This being an RF application, I needed to pay special attention to sizing the various capacitors and inductors used in the RF blocks.

Transmitter antenna impedance matching

On the transmitter, I used the loop antenna from Micrel's example PCB layout. I used Micrel's specified matching network, with no modifications.

Receiver antenna impedance matching

On the receiver, I used Micrel's Heli-2 PCB antenna. For this one, I had to calculate a matching network.

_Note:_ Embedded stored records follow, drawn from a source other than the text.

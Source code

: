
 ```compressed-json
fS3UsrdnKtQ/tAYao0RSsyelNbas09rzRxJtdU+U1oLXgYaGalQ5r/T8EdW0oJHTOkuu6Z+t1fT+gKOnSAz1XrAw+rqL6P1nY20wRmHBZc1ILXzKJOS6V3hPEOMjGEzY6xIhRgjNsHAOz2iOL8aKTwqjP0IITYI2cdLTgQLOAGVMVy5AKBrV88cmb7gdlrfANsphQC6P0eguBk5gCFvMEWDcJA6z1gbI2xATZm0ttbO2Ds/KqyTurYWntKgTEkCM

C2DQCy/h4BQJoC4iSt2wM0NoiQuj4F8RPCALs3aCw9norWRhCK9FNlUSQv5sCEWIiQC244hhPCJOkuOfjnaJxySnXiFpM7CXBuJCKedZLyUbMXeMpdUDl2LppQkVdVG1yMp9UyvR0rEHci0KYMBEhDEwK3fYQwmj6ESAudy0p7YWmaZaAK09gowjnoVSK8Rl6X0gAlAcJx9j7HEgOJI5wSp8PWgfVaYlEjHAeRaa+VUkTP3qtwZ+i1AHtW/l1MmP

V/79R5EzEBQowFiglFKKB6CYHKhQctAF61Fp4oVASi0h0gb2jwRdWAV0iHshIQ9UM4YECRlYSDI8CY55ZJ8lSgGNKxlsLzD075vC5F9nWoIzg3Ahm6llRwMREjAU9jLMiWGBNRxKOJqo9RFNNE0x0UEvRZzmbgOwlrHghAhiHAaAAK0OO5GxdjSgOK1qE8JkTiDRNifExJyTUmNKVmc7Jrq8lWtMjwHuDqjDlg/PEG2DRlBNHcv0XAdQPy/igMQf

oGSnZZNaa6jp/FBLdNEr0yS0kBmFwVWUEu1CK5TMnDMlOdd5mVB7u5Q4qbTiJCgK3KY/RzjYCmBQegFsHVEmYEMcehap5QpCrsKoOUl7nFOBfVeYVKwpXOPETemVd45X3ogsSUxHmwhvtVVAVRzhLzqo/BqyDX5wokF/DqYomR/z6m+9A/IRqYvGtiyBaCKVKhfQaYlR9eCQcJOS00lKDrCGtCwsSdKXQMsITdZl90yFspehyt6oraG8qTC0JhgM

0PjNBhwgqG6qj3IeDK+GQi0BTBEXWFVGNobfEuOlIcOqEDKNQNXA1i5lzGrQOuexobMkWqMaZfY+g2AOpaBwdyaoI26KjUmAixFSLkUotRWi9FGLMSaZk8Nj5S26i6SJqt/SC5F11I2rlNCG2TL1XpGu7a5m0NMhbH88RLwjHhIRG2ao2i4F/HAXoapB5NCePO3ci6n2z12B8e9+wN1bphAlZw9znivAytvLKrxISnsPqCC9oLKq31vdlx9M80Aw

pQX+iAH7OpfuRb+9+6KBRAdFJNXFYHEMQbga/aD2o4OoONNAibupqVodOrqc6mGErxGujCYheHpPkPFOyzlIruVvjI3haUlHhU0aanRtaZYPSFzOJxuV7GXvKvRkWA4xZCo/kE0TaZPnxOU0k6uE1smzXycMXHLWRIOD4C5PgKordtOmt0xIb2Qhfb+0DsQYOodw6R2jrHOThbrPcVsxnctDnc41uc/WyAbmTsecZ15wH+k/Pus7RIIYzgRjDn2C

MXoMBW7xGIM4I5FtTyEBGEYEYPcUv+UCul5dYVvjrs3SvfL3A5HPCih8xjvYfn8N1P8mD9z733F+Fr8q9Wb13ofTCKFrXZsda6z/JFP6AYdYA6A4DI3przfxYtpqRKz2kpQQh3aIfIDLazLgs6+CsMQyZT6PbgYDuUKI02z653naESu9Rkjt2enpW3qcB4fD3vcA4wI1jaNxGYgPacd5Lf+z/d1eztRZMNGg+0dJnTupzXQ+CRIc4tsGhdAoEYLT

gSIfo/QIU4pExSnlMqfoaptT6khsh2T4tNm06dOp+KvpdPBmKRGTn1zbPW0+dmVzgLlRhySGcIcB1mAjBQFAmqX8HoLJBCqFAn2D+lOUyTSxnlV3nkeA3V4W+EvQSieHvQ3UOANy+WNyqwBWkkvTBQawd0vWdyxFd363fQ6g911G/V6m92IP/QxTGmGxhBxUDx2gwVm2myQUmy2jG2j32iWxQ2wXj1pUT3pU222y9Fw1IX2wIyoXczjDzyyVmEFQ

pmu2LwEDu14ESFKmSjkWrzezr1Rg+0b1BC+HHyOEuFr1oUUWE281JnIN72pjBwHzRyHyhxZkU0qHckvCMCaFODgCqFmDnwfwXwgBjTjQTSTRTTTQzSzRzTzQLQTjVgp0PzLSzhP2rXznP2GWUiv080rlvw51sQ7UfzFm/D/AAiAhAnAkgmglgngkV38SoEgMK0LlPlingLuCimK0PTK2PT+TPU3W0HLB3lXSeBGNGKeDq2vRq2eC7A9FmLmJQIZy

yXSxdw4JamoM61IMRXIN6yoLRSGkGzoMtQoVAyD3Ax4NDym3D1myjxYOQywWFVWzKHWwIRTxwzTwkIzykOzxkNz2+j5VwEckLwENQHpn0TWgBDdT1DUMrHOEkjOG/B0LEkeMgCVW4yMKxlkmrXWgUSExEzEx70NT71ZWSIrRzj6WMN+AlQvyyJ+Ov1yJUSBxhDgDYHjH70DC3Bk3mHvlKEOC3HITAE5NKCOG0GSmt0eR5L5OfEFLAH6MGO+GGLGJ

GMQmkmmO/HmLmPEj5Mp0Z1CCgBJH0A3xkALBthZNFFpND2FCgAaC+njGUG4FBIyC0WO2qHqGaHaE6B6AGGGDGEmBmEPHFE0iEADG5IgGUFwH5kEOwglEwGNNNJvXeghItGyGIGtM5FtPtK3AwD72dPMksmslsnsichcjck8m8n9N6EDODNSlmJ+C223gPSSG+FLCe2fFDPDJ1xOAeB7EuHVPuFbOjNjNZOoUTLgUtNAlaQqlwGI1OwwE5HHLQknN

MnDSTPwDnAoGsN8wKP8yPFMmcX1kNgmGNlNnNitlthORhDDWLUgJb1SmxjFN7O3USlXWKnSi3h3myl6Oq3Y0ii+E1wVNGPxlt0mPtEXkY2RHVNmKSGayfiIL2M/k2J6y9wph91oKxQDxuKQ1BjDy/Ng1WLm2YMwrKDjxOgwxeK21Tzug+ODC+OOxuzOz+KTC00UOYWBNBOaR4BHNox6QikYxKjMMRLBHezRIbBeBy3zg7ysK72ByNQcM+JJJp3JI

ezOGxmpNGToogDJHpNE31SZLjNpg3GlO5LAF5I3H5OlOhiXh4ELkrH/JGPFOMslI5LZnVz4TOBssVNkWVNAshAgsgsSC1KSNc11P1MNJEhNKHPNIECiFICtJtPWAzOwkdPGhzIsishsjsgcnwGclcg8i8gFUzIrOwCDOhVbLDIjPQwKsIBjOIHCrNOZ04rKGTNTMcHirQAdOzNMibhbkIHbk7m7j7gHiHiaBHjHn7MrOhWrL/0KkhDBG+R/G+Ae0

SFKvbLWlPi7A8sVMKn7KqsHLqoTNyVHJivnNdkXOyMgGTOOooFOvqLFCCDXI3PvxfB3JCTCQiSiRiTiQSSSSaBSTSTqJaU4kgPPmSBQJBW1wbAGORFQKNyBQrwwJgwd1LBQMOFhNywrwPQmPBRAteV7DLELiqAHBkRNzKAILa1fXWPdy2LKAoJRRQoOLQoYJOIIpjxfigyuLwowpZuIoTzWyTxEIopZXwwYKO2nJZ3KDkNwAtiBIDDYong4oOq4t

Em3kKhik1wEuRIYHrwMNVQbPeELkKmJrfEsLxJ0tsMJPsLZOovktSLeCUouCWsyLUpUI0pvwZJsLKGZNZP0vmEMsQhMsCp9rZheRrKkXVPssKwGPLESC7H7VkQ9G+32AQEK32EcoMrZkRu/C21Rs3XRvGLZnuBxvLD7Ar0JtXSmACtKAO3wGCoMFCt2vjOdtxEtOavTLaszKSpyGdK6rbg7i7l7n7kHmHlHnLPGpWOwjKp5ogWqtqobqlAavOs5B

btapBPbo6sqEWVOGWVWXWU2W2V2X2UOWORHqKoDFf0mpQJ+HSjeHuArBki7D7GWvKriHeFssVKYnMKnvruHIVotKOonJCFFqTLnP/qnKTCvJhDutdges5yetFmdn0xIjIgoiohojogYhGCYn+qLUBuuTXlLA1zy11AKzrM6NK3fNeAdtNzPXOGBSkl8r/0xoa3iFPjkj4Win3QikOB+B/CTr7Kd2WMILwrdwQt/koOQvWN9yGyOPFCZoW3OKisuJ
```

Impedance are given as complex numbers, the first component being resistance, and the second (the number prefixed by 'j') being reactance.

  • MICRF010 input impedance at 315MHz: 13.48 − j145 (from the MICRF010 datasheet)
  • Heli-2 antenna impedance at 315MHz: 11.2 − j216.1 (from Micrel app note 52)

This online tool calculated the following values for an LC network:

  • L: 0.05725µH
  • C: 5.5pF

Transmitter power supply

Since the transmitter is powered off of a coin cell battery, I didn't want it to be constantly drawing current for the microprocessor (although I could have used the microcontroller's ultra low-power sleep mode and wake-on-change feature for that). I tried to design a system where the ground plane is connected to the negative battery terminal through a MOSFET, which is activated by the buttons, and held active by an output pin on the microcontroller. The idea was that the microcontroller could decide how long to keep the power connected, then shut it off completely once the transmission completes.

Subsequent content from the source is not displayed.